Romano-II, quem foi ele?

Romano-II, quem foi ele?

Romano II (grego: Ρωμανός Β΄; romanizado: Rōmanos II), (938 – 15 de março de 963); ele sucedeu seu pai Constantino VII Porfirogênito como imperador bizantino em 959 aos vinte e um anos e morreu, provavelmente envenenado, por sua esposa Teófano em 963.

Romano II era filho do imperador Constantino VII Porfirogênito e Helena Lecapena, filha do imperador Romano I Lecapena. Romano, em homenagem a seu avô materno, casou-se ainda criança com Berta da Itália, filha ilegítima de Hugo de Arles, rei da Itália. Em 6 de abril de 945, após a queda dos lecapenos, Constantino VII acrescentou seu filho Romano ao trono. Após a deposição e morte de Hugo de Arles em 947 e a morte da própria Berta em 949, Romano obteve uma promessa de seu pai de que teria permissão para escolher sua própria esposa. A escolha de Romano recaiu sobre a filha de um estalajadeiro chamado Anastasia, com quem se casou em 956 e rebatizou de Teófano.

Em novembro de 959, Romano II ascendeu ao trono, em meio a rumores de que ele ou sua esposa haviam envenenado Constantino VII. Romano realizou um verdadeiro expurgo dos cortesãos de seu pai, substituindo-os por seus amigos e os de sua esposa.

Romano II, do “Promptuarii Iconum Insigniorum”.
Entre os banidos da corte estava a mãe imperatriz Helena Lecapena e suas filhas, todas enviadas para conventos. No entanto, muitas das novas nomeações de Romano II. destinava-se a homens competentes, como seu principal conselheiro, o eunuco Joseph Bringas.

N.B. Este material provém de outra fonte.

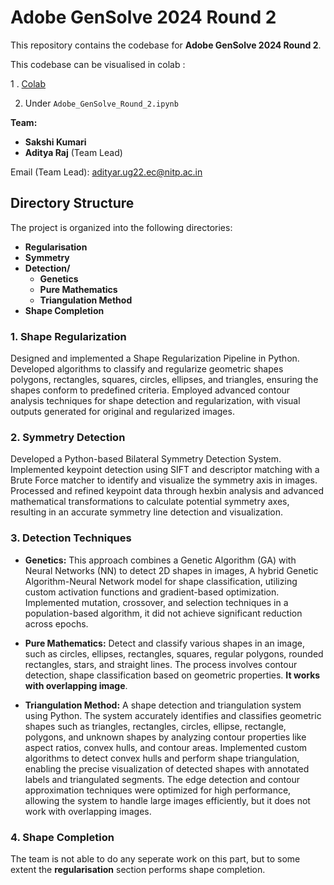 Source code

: # Adobe GenSolve 2024 Round 2

This repository contains the codebase for **Adobe GenSolve 2024 Round 2**.


This codebase can be visualised in colab : 

1 . <a href = 'https://colab.research.google.com/drive/1dtSS-wcZi-1UJ5yARUKFxxfauVi0B3hm?usp=sharing'> Colab </a>

2. Under `Adobe_GenSolve_Round_2.ipynb` 


**Team:**
- **Sakshi Kumari**
- **Aditya Raj**  (Team Lead)

Email (Team Lead): 
adityar.ug22.ec@nitp.ac.in

## Directory Structure 
The project is organized into the following directories:
- **Regularisation**
- **Symmetry**
- **Detection/**
  - **Genetics**
  - **Pure Mathematics**
  - **Triangulation Method**
- **Shape Completion** 


### 1. Shape Regularization
Designed and implemented a Shape Regularization Pipeline in Python. Developed algorithms to classify and regularize geometric shapes polygons, rectangles, squares, circles, ellipses, and triangles, ensuring the shapes conform to predefined criteria. Employed advanced contour analysis techniques for shape detection and regularization, with visual outputs generated for original and regularized images. 


### 2. Symmetry Detection
Developed a Python-based Bilateral Symmetry Detection System. Implemented keypoint detection using SIFT and descriptor matching with a Brute Force matcher to identify and visualize the symmetry axis in images. Processed and refined keypoint data through hexbin analysis and advanced mathematical transformations to calculate potential symmetry axes, resulting in an accurate symmetry line detection and visualization. 

### 3. Detection Techniques

- **Genetics:**
  This approach combines a Genetic Algorithm (GA) with Neural Networks (NN) to detect 2D shapes in images, A hybrid Genetic Algorithm-Neural Network model for shape classification, utilizing custom activation functions and gradient-based optimization. Implemented mutation, crossover, and selection techniques in a population-based algorithm, it did not achieve significant reduction across epochs.

- **Pure Mathematics:**
  Detect and classify various shapes in an image, such as circles, ellipses, rectangles, squares, regular polygons, rounded rectangles, stars, and straight lines. The process involves contour detection, shape classification based on geometric properties. **It works with overlapping image**.

- **Triangulation Method:**
  A shape detection and triangulation system using Python. The system accurately identifies and classifies geometric shapes such as triangles, rectangles, circles, ellipse, rectangle, polygons, and unknown shapes by analyzing contour properties like aspect ratios, convex hulls, and contour areas. Implemented custom algorithms to detect convex hulls and perform shape triangulation, enabling the precise visualization of detected shapes with annotated labels and triangulated segments. The edge detection and contour approximation techniques were optimized for high performance, allowing the system to handle large images efficiently, but it does not work with overlapping images.

### 4. Shape Completion
The team is not able to do any seperate work on this part, but to some extent the **regularisation** section performs shape completion.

Mais preocupado em aproveitar a vida, o imperador também podia deixar os assuntos militares nas mãos de seus generais, principalmente os irmãos Leão Focas e Nicéforo II Focas.

Em 960, Nicéforo Focas foi encarregado de reconquistar Creta dos muçulmanos. Após uma campanha difícil e um cerco de 9 meses a Chandax, Nicéforo conseguiu colocar toda a ilha sob controle bizantino em 961. Nicéforo, recompensado por seu triunfo em Constantinopla, foi enviado para a fronteira oriental, onde em 962 reconquistou a Cilícia e Alepo. Leo Phokas e Mariano Argiro derrotaram as invasões húngaras da Península Balcânica.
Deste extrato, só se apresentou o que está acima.